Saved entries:
↓
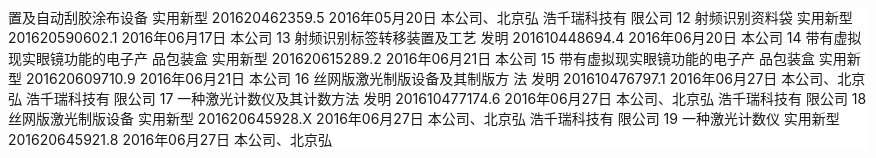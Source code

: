 置及自动刮胶涂布设备
实用新型
201620462359.5
2016年05月20日
本公司、北京弘
浩千瑞科技有
限公司
12
射频识别资料袋
实用新型
201620590602.1
2016年06月17日
本公司
13
射频识别标签转移装置及工艺
发明
201610448694.4
2016年06月20日
本公司
14
带有虚拟现实眼镜功能的电子产
品包装盒
实用新型
201620615289.2
2016年06月21日
本公司
15
带有虚拟现实眼镜功能的电子产
品包装盒
实用新型
201620609710.9
2016年06月21日
本公司
16
丝网版激光制版设备及其制版方
法
发明
201610476797.1
2016年06月27日
本公司、北京弘
浩千瑞科技有
限公司
17
一种激光计数仪及其计数方法
发明
201610477174.6
2016年06月27日
本公司、北京弘
浩千瑞科技有
限公司
18
丝网版激光制版设备
实用新型
201620645928.X
2016年06月27日
本公司、北京弘
浩千瑞科技有
限公司
19
一种激光计数仪
实用新型
201620645921.8
2016年06月27日
本公司、北京弘
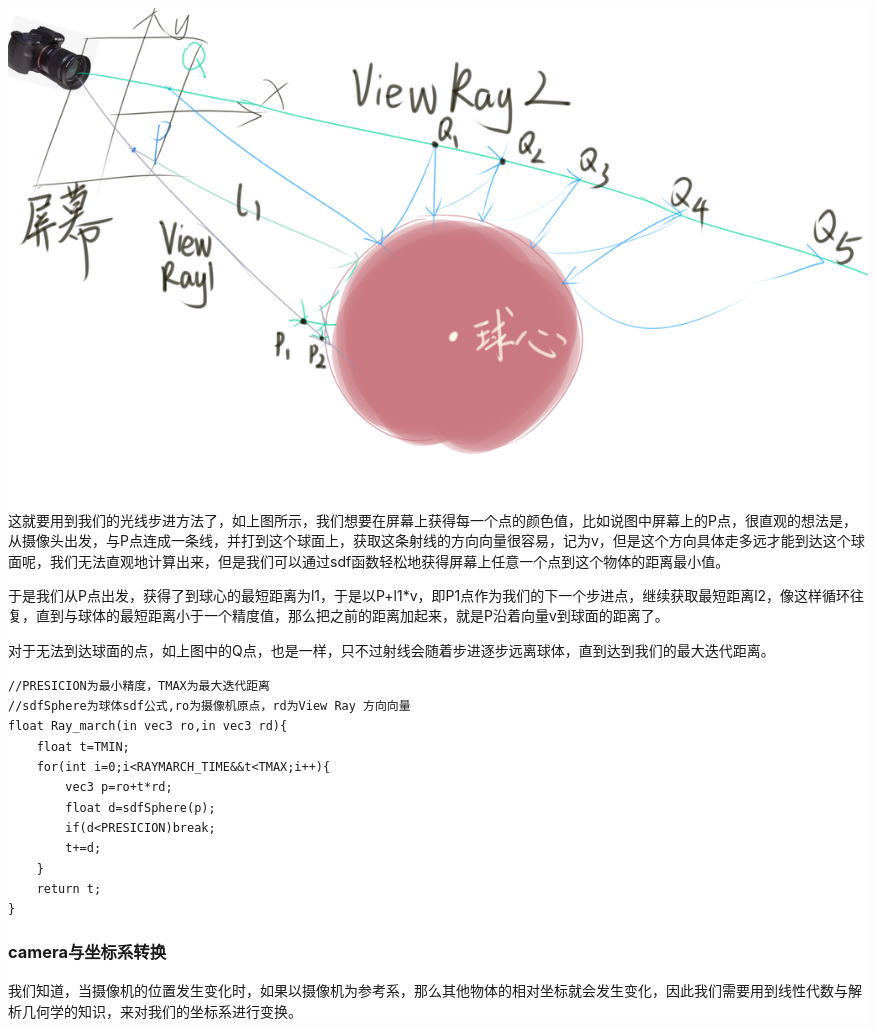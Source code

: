 ![](/assets/EW2rbtdAuox1jBxr12hcsCbgn6b.png)

这就要用到我们的光线步进方法了，如上图所示，我们想要在屏幕上获得每一个点的颜色值，比如说图中屏幕上的P点，很直观的想法是，从摄像头出发，与P点连成一条线，并打到这个球面上，获取这条射线的方向向量很容易，记为v，但是这个方向具体走多远才能到达这个球面呢，我们无法直观地计算出来，但是我们可以通过sdf函数轻松地获得屏幕上任意一个点到这个物体的距离最小值。

于是我们从P点出发，获得了到球心的最短距离为l1，于是以P+l1*v，即P1点作为我们的下一个步进点，继续获取最短距离l2，像这样循环往复，直到与球体的最短距离小于一个精度值，那么把之前的距离加起来，就是P沿着向量v到球面的距离了。

对于无法到达球面的点，如上图中的Q点，也是一样，只不过射线会随着步进逐步远离球体，直到达到我们的最大迭代距离。

```openglshadinglanguage
//PRESICION为最小精度，TMAX为最大迭代距离
//sdfSphere为球体sdf公式,ro为摄像机原点，rd为View Ray 方向向量
float Ray_march(in vec3 ro,in vec3 rd){
    float t=TMIN;
    for(int i=0;i<RAYMARCH_TIME&&t<TMAX;i++){
        vec3 p=ro+t*rd;
        float d=sdfSphere(p);
        if(d<PRESICION)break;
        t+=d;
    }
    return t;
}
```

### camera与坐标系转换

我们知道，当摄像机的位置发生变化时，如果以摄像机为参考系，那么其他物体的相对坐标就会发生变化，因此我们需要用到线性代数与解析几何学的知识，来对我们的坐标系进行变换。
↑
▶ [TASK GOAL]:
Output the entries above verbatim, leaving out images.

▶ [RESULT OF THIS TASK]:
Source code

: 置及自动刮胶涂布设备
实用新型
201620462359.5
2016年05月20日
本公司、北京弘
浩千瑞科技有
限公司
12
射频识别资料袋
实用新型
201620590602.1
2016年06月17日
本公司
13
射频识别标签转移装置及工艺
发明
201610448694.4
2016年06月20日
本公司
14
带有虚拟现实眼镜功能的电子产
品包装盒
实用新型
201620615289.2
2016年06月21日
本公司
15
带有虚拟现实眼镜功能的电子产
品包装盒
实用新型
201620609710.9
2016年06月21日
本公司
16
丝网版激光制版设备及其制版方
法
发明
201610476797.1
2016年06月27日
本公司、北京弘
浩千瑞科技有
限公司
17
一种激光计数仪及其计数方法
发明
201610477174.6
2016年06月27日
本公司、北京弘
浩千瑞科技有
限公司
18
丝网版激光制版设备
实用新型
201620645928.X
2016年06月27日
本公司、北京弘
浩千瑞科技有
限公司
19
一种激光计数仪
实用新型
201620645921.8
2016年06月27日
本公司、北京弘
Source code

: ![](/assets/EW2rbtdAuox1jBxr12hcsCbgn6b.png)

这就要用到我们的光线步进方法了，如上图所示，我们想要在屏幕上获得每一个点的颜色值，比如说图中屏幕上的P点，很直观的想法是，从摄像头出发，与P点连成一条线，并打到这个球面上，获取这条射线的方向向量很容易，记为v，但是这个方向具体走多远才能到达这个球面呢，我们无法直观地计算出来，但是我们可以通过sdf函数轻松地获得屏幕上任意一个点到这个物体的距离最小值。

于是我们从P点出发，获得了到球心的最短距离为l1，于是以P+l1*v，即P1点作为我们的下一个步进点，继续获取最短距离l2，像这样循环往复，直到与球体的最短距离小于一个精度值，那么把之前的距离加起来，就是P沿着向量v到球面的距离了。

对于无法到达球面的点，如上图中的Q点，也是一样，只不过射线会随着步进逐步远离球体，直到达到我们的最大迭代距离。

```openglshadinglanguage
//PRESICION为最小精度，TMAX为最大迭代距离
//sdfSphere为球体sdf公式,ro为摄像机原点，rd为View Ray 方向向量
float Ray_march(in vec3 ro,in vec3 rd){
    float t=TMIN;
    for(int i=0;i<RAYMARCH_TIME&&t<TMAX;i++){
        vec3 p=ro+t*rd;
        float d=sdfSphere(p);
        if(d<PRESICION)break;
        t+=d;
    }
    return t;
}
```

### camera与坐标系转换

我们知道，当摄像机的位置发生变化时，如果以摄像机为参考系，那么其他物体的相对坐标就会发生变化，因此我们需要用到线性代数与解析几何学的知识，来对我们的坐标系进行变换。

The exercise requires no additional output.